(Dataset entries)

================================

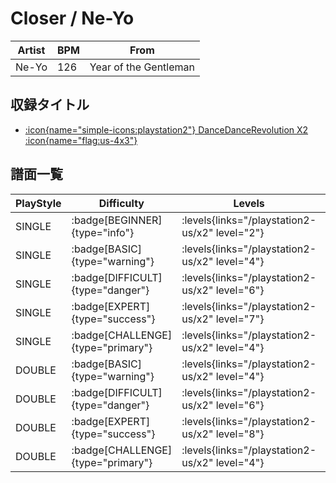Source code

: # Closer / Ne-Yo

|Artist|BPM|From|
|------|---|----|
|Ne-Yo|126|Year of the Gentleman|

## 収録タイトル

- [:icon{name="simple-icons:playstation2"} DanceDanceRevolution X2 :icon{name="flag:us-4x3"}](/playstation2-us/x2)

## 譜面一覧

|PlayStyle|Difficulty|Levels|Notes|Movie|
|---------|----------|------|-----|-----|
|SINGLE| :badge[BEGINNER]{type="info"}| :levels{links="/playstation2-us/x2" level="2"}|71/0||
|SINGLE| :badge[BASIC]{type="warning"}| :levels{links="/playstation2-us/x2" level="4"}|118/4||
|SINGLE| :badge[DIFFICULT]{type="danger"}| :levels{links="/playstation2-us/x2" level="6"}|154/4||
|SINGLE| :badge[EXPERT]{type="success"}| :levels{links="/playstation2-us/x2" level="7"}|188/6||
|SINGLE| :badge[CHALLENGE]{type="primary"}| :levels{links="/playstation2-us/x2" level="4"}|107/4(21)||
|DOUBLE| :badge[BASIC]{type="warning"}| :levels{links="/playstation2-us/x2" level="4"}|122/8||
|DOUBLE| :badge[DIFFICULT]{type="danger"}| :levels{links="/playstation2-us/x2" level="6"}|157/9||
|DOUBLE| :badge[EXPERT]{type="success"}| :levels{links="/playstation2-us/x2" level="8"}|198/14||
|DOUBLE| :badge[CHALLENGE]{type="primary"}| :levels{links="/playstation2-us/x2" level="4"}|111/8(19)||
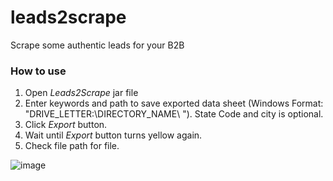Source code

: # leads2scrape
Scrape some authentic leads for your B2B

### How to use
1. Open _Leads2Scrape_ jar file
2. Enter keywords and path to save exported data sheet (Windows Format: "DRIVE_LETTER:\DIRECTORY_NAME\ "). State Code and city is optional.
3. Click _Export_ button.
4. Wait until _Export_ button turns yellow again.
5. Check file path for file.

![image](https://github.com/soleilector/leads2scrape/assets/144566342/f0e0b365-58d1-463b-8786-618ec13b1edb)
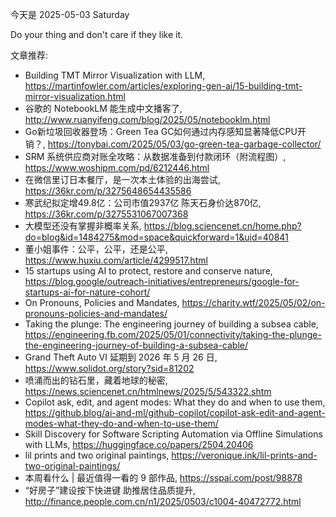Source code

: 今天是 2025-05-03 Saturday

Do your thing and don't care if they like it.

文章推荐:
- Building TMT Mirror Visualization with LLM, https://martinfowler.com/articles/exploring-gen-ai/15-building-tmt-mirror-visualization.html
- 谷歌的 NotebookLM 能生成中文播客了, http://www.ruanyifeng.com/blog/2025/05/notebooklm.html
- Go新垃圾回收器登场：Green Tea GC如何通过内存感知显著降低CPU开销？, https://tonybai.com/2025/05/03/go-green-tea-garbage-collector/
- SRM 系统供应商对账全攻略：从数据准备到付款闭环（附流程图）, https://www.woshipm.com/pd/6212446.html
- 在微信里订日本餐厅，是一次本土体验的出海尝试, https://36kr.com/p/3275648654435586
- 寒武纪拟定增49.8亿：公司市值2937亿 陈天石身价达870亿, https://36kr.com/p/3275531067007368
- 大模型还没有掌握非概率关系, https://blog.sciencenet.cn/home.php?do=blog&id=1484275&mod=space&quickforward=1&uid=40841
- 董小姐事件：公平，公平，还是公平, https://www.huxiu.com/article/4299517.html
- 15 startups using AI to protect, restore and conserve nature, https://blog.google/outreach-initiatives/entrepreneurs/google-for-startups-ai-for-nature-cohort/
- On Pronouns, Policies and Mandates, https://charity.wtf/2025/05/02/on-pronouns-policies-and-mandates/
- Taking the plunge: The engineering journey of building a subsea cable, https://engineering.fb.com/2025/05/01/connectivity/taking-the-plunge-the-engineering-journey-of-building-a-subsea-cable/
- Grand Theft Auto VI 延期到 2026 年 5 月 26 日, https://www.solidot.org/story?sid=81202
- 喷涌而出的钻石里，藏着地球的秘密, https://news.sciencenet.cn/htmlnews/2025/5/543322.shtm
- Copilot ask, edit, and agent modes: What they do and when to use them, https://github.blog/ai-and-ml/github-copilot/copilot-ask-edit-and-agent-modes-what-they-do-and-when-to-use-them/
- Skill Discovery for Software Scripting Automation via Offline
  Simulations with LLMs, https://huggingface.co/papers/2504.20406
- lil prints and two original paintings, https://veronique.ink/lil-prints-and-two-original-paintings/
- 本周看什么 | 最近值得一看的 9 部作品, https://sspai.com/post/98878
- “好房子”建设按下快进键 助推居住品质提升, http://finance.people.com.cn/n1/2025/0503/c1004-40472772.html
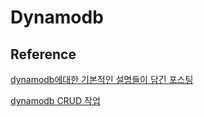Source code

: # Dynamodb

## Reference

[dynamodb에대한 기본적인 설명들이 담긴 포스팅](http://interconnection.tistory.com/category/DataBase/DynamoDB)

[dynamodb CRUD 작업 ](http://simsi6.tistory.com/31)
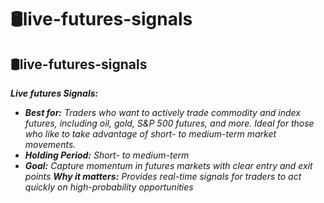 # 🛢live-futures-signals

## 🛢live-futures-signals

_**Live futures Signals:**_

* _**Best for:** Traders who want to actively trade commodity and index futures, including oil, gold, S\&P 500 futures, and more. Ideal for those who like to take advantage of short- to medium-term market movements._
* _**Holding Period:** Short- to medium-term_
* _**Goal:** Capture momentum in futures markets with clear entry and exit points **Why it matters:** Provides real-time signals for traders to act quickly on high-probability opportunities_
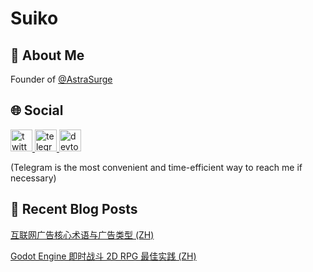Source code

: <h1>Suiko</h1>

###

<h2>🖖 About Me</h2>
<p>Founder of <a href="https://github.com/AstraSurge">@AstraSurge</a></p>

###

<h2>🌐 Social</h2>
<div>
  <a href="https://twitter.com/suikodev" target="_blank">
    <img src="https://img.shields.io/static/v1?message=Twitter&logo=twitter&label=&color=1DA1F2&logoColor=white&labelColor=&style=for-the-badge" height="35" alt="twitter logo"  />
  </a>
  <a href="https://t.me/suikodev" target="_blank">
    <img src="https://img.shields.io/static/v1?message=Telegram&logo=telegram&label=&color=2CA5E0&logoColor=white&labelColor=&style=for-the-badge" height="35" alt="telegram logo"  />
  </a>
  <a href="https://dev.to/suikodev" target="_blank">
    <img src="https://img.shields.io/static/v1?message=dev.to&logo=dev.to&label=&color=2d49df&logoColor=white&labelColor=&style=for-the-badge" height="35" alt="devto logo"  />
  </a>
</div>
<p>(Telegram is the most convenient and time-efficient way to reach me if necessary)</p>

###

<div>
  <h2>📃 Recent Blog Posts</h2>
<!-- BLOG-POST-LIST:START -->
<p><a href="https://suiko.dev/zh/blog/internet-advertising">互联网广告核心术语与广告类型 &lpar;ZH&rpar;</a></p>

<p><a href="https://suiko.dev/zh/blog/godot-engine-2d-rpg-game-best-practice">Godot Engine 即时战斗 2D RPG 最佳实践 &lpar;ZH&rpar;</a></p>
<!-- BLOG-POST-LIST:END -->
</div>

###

================================

Where a line above holds the string "file", copy that line.

1. Open _Leads2Scrape_ jar file
5. Check file path for file.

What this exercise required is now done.